A trigger pump dispenser as claimed in claim 2, in which the outlet port (191) is closer to the rear wall (193) than the inlet port (192).
A trigger pump dispenser as claimed in any preceding claim, in which the valve comprises a valve member (142), the valve member comprises an outer valve part (145) and an inner valve part (150), the parts being formed separately and being connectable together, one of the parts (145) provides an inlet valve function and the other of the parts (150) provides an outlet function, and in which during a suction stroke the piston is configured to move away from the valve (142), so that a vacuum builds up in the pump chamber (190) and due to negative pressure a sealing lip (146) of the valve collapses and opens the inlet (191), the liquid can now enter the pump chamber via the inlet, in which during the pressure stroke the piston is configured to move in the direction of the valve and thus builds up excess pressure in the system, the sealing lip of the valve is pressed against the outer wall of the pump chamber and seals the inlet, and in which when the predetermined elevated pressure is reached, the valve is configured to snap backwards, which creates a free passage between the outer valve part (145) and the inner valve part (150).
A trigger pump dispenser as claimed in claim 4, in which the predetermined elevated pressure is defined by the material of the valve inner part (150).

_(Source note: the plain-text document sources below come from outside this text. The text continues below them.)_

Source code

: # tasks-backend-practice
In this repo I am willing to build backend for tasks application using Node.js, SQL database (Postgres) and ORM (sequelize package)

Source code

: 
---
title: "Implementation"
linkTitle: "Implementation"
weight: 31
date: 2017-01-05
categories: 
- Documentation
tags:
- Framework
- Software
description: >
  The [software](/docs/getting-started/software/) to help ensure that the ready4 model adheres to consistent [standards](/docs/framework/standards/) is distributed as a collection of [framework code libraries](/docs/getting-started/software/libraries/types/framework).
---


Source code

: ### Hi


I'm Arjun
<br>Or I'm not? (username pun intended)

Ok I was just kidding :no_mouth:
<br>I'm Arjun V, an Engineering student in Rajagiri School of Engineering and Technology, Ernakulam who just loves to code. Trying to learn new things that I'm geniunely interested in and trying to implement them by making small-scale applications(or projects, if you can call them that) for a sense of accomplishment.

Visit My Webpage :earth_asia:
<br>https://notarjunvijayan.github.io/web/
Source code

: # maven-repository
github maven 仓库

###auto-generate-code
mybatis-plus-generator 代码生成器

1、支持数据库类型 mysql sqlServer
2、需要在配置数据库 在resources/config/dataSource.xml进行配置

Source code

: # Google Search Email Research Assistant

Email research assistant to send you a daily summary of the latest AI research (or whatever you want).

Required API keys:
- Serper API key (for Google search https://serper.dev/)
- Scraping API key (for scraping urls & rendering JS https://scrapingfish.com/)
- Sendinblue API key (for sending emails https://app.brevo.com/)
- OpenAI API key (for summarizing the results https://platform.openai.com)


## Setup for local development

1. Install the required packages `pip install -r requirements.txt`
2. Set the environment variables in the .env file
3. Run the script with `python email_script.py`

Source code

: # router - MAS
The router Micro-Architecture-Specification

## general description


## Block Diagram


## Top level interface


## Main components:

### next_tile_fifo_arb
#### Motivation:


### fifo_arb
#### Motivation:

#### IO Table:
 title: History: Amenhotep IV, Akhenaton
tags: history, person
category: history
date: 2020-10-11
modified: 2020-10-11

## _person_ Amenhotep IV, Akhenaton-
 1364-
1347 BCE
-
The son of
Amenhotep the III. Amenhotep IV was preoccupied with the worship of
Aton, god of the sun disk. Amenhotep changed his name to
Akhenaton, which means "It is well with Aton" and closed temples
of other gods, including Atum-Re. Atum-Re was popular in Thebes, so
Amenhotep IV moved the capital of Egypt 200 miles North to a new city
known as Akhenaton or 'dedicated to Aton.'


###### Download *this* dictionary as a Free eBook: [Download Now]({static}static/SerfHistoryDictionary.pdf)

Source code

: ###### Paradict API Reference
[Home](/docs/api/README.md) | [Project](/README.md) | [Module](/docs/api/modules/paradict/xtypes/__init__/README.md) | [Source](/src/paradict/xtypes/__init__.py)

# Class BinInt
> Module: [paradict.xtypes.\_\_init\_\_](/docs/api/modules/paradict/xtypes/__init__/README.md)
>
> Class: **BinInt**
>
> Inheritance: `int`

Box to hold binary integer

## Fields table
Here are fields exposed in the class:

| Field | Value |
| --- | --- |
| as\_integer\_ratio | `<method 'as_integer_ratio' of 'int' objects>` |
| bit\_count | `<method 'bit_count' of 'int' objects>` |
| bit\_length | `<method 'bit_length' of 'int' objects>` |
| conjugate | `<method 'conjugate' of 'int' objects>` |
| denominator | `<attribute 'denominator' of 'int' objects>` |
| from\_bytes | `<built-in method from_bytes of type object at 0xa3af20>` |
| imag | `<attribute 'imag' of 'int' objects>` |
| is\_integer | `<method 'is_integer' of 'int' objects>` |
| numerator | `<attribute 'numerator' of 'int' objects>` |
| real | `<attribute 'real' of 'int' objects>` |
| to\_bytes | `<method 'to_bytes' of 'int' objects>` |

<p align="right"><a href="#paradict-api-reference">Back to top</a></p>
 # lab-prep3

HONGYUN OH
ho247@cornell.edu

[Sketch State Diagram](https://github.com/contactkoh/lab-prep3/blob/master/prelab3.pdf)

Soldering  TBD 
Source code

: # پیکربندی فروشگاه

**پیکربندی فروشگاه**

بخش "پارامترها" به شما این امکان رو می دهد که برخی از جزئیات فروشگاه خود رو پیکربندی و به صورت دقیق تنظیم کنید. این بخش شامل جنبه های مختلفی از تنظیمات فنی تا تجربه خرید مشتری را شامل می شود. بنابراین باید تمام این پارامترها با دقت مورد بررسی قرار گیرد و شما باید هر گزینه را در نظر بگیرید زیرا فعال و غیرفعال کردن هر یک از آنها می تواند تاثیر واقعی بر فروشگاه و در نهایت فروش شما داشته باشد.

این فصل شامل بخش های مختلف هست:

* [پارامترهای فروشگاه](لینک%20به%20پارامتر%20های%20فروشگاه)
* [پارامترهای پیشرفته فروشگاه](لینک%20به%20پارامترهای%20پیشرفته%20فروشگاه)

A trigger pump dispenser as claimed in any preceding claim, in which the predetermined elevated pressure is defined by the design of a conical connection between an outer jacket and an inner sealing element.
A trigger pump dispenser as claimed in any preceding claim, in which a gap created by the valve movement enables the liquid to flow from the pump chamber through the outlet port.
A trigger pump dispnser as claimed in any preceding claim, comprising a central stop (154), in which the valve opening distance is determined by the length of the central stop (154).
A trigger pump dispenser as claimed in claim 4, in which if the system pressure drops below the predetermined elevated pressure, the outlet valve is configured to snap back into its starting position and seal the outer part of the valve so that the connection from the outer valve part (145) and the inner valve part (150) is closed again.
A trigger pump dispenser as claimed in any preceding claim, in which the trigger (60) and the biasing means (65a, 65b) are formed in the same component, and in which the biasing means comprises a pair of mutually spaced curved spring arms.
A trigger pump dispenser as claimed in claim 10, in which the arms (65a, 65b) are joined to the trigger at hinge points, whereby the arms can hinge relative to the trigger in use.
A trigger pump dispenser as claimed in claim 10 or claim 11, in which the trigger (60) and the spring arms (65a, 65b) are formed together as a single piece.
A trigger pump dispenser as claimed in any of claims 10 to 12, in which the arms (65a, 65b) are substantially the same.
A trigger pump dispenser as claimed in any preceding claim, in which the trigger (60) is formed from post-consumer recycled (PCR) plastic.
A trigger pump dispenser as claimed in any preceding claim, in which the trigger (60) is formed from 20-80% PCR content.